Caching strategies
Keep hot data close to readers to cut latency and offload the database — plus the eviction and invalidation problems caching hands you back.
Why caching is the highest-leverage move
Most consumer systems are read-heavy, and most reads ask for the same small “hot” set of data. A cache keeps that hot data in fast storage (memory) close to where it’s read, so the common request never touches the slow, contended database. It’s usually the single biggest latency-and-cost win in a design — and the first thing to reach for when an estimate shows heavy reads.
Where caches live
Caching happens at every layer, and you’ll often use several:
- Client / browser — avoid the request entirely.
- CDN — cache static assets near users geographically (its own lesson in Chapter 3).
- Application / distributed cache — a shared in-memory store like Redis or Memcached, sitting between app servers and the database. This is the one interviews usually mean.
- Database cache — the DB’s own buffer pool.
Read patterns
- Cache-aside (lazy loading) — the app checks the cache; on a miss it reads the DB, stores the result, and returns it. Simple and common; only requested data is cached. Downside: the first request for each key is always a miss, and stale data can linger until eviction.
- Read-through — the app always asks the cache, and the cache fetches from the DB on a miss. Cleaner app code; the cache library owns the loading logic.
Write patterns
How you keep the cache and database from disagreeing:
- Write-through — write to cache and DB together (synchronously).
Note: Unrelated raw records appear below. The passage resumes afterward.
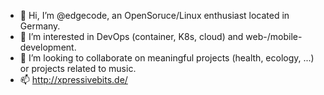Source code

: - 👋 Hi, I’m @edgecode, an OpenSoruce/Linux enthusiast located in Germany.
- 👀 I’m interested in DevOps (container, K8s, cloud) and web-/mobile-development.
- 💞️ I’m looking to collaborate on meaningful projects (health, ecology, ...) or projects related to music.
- 📫 http://xpressivebits.de/

<!---
edgecode/edgecode is a ✨ special ✨ repository because its `README.md` (this file) appears on your GitHub profile.
You can click the Preview link to take a look at your changes.
--->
Reads after a write are fresh; writes pay extra latency.
- Write-back (write-behind) — write to cache, flush to DB asynchronously. Fast writes and great for write-heavy bursts, but a cache crash before flush loses data.
- Write-around — write straight to the DB and skip the cache; data is cached only when later read. Avoids filling the cache with write-once data.
(Read-through vs write-through is examined as a trade-off in Chapter 3.)
Eviction: the cache is finite
When the cache fills, something must go. Common policies:
- LRU (least recently used) — evict what hasn’t been touched longest. The sensible default.
- LFU (least frequently used) — evict the least-accessed; keeps genuinely popular items.
- FIFO / TTL — evict oldest, or expire entries after a fixed time.
TTLs are your friend: even without explicit invalidation, a short expiry caps how stale data can get.
Invalidation: the genuinely hard part
“There are only two hard things in computer science: cache invalidation and naming things.”
When the underlying data changes, stale cache entries must be updated or removed. Strategies: write-through (update on write), TTL (let it expire), explicit invalidation (delete the key on update, often via an event). The trade-off is staleness vs cost: aggressive invalidation keeps data fresh but adds work and complexity; lazy TTLs are cheap but serve stale reads.
The failure modes to name
- Thundering herd / cache stampede — a hot key expires and thousands of requests hit the DB at once. Mitigate with request coalescing, staggered TTLs, or refreshing slightly before expiry.
- Cold cache — after a restart the cache is empty and the DB takes the full load; warm it or ramp traffic.
Bringing up invalidation and stampedes unprompted shows you’ve actually run a cache, not just drawn one.